Er zog sich an, fuhr zur Redaktion, ging zu Stapelberg, der damals bei dem Blatt arbeitete, und fragte ihn, was geschehen sei. Oh, die Nacht sei höchst dramatisch verlaufen. Um 23.30 Uhr habe der Oberbefehlshaber angerufen und gesagt, er habe gehört, dass die Zeitung Bescheid wisse. Der OB habe gebeten, die Zeitung solle die Nachricht zurückhalten, schweigen und kein Wort verlauten lassen. Aus der Sicht des Stabes sehe es so aus: man müsse die Lager bewachen, habe aber zu wenig Personal. Die Absperrungen seien schlecht. Es könne Fluchtversuche geben, wenn die Internierten die Wahrheit erführen, Selbstmorde. Man wolle Zeit gewinnen, um die Lage besser in den Griff zu bekommen.

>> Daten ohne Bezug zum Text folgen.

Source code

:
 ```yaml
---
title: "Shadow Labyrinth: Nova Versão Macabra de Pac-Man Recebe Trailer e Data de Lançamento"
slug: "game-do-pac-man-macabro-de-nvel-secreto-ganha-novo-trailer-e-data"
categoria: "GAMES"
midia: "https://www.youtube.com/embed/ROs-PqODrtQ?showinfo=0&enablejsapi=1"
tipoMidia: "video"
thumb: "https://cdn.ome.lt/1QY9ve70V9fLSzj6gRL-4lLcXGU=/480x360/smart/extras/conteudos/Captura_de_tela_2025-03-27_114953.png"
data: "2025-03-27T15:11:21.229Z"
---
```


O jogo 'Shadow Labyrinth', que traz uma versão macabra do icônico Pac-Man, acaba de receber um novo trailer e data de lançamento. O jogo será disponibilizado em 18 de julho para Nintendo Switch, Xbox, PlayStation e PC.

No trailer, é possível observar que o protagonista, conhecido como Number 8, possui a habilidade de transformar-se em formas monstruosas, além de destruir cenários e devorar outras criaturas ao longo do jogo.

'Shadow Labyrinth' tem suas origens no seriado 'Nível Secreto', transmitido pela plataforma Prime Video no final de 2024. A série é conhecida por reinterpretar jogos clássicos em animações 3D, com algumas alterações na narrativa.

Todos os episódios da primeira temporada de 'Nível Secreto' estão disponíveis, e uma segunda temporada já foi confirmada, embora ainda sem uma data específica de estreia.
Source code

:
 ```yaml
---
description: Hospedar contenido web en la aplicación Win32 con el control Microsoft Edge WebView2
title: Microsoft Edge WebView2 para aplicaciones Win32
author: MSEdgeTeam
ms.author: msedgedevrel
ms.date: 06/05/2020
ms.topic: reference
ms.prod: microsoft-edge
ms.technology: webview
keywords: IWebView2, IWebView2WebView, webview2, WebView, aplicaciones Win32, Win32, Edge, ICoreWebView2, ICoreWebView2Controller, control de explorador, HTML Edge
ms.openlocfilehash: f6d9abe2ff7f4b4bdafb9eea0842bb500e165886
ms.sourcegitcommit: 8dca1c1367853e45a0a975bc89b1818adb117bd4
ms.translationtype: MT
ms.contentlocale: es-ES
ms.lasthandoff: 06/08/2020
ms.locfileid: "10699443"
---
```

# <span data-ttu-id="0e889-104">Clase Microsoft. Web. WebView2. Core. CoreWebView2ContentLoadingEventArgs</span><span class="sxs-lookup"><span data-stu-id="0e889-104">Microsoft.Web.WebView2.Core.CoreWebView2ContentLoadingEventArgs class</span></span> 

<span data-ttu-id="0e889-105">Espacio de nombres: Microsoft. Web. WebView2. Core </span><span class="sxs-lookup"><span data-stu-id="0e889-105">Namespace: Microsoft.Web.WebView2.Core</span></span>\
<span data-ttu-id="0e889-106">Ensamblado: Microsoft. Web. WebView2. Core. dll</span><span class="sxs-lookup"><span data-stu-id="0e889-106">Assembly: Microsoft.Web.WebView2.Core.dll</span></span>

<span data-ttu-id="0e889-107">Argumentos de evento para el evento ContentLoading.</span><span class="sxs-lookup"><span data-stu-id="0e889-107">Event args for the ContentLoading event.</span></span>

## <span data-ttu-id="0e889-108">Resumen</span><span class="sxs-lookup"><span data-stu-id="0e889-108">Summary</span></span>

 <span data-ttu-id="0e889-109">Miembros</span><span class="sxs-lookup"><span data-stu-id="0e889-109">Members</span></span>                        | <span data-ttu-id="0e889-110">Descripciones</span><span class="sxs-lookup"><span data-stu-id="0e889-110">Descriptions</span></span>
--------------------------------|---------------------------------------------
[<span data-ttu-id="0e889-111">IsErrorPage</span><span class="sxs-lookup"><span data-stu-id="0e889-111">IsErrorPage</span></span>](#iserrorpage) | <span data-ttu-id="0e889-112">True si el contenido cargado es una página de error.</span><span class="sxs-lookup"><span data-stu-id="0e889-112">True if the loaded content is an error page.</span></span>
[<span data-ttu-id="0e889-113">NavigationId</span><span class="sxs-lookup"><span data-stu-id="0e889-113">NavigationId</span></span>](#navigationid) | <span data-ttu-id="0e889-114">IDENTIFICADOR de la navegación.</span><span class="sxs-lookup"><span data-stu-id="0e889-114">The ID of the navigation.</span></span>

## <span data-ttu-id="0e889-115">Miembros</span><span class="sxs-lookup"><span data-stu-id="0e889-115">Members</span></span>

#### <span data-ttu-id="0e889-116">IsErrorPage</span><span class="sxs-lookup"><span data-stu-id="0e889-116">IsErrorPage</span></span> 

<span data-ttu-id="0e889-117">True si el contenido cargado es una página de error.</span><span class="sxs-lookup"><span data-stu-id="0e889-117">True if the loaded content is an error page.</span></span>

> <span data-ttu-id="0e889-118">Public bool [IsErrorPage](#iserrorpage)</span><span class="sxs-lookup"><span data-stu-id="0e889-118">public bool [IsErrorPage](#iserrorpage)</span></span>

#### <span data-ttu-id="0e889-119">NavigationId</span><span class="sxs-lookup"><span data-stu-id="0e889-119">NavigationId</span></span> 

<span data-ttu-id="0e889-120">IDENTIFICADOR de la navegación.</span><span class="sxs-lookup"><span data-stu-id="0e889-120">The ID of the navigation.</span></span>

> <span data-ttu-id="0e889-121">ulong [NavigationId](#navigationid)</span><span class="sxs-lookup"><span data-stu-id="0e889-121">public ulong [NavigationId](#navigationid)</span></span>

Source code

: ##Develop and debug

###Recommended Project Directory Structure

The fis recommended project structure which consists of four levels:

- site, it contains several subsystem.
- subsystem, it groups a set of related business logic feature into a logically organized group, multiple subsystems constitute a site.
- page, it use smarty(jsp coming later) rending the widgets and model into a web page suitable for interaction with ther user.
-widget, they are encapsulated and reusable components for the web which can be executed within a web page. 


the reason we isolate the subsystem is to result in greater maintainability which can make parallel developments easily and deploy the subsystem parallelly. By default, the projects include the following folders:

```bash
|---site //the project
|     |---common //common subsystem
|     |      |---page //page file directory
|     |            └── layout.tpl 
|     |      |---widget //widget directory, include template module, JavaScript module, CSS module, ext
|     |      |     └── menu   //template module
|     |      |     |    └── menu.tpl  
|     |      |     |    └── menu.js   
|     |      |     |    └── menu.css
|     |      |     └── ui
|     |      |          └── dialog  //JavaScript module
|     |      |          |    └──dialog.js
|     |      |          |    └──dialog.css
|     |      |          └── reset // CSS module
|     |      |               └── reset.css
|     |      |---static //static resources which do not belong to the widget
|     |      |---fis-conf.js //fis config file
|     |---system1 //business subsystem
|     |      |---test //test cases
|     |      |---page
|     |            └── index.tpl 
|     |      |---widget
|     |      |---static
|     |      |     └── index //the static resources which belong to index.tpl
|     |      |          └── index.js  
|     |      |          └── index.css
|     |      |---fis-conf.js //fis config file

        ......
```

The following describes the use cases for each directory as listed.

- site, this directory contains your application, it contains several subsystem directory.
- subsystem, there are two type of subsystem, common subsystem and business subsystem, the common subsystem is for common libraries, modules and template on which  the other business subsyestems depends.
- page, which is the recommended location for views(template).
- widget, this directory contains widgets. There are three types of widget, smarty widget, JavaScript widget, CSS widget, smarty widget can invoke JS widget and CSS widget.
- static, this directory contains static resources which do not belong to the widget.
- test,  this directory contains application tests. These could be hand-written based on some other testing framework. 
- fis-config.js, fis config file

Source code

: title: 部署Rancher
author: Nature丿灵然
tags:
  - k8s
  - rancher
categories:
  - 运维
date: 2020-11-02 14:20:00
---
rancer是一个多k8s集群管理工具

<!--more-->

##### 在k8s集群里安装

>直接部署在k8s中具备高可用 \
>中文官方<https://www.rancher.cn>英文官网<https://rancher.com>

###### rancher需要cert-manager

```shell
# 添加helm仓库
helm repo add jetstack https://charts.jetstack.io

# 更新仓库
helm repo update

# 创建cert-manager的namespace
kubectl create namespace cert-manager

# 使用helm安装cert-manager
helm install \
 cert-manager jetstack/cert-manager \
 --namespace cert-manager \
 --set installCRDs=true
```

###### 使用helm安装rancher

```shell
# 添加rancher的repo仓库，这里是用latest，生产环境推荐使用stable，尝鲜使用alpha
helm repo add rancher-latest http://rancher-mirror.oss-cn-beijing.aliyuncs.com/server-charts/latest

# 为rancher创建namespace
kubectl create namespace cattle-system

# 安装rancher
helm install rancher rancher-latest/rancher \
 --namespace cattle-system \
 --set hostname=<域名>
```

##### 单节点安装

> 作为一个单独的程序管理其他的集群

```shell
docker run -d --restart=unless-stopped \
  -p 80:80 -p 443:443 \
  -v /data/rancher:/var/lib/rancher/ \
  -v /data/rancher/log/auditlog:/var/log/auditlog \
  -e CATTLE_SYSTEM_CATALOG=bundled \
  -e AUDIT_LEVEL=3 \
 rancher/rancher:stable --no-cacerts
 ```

Mit anderen Worten: die Zeitung sollte die Schnauze halten.
Auch andere Redaktionsmitglieder hatten nachts Anrufe erhalten. Vom Außenministerium hatte jemand empört angerufen, und außerdem hatte man noch David Ollén, den Chefredakteur, angerufen. Die Beamten hatten lange und überzeugend gesprochen, und damit war für die Zeitungsleute nichts mehr zu machen gewesen.
Sie nahmen den Artikel heraus, machten in letzter Minute eine neue erste Seite, und die Nachricht von der Auslieferung war somit aus der Welt.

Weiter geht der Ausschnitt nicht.